* [Problem details] Look through the records below, and copy out every line that holds the string "unblocked".

=== Material to process ===

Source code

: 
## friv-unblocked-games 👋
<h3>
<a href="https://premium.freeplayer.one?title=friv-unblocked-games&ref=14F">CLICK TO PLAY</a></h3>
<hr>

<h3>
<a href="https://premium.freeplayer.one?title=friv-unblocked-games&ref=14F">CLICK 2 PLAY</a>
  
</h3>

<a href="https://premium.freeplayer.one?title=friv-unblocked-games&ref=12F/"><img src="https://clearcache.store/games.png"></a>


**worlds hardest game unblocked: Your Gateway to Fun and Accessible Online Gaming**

===

* [Task output]
## friv-unblocked-games 👋
<a href="https://premium.freeplayer.one?title=friv-unblocked-games&ref=14F">CLICK TO PLAY</a></h3>
<a href="https://premium.freeplayer.one?title=friv-unblocked-games&ref=14F">CLICK 2 PLAY</a>
<a href="https://premium.freeplayer.one?title=friv-unblocked-games&ref=12F/"><img src="https://clearcache.store/games.png"></a>
**worlds hardest game unblocked: Your Gateway to Fun and Accessible Online Gaming**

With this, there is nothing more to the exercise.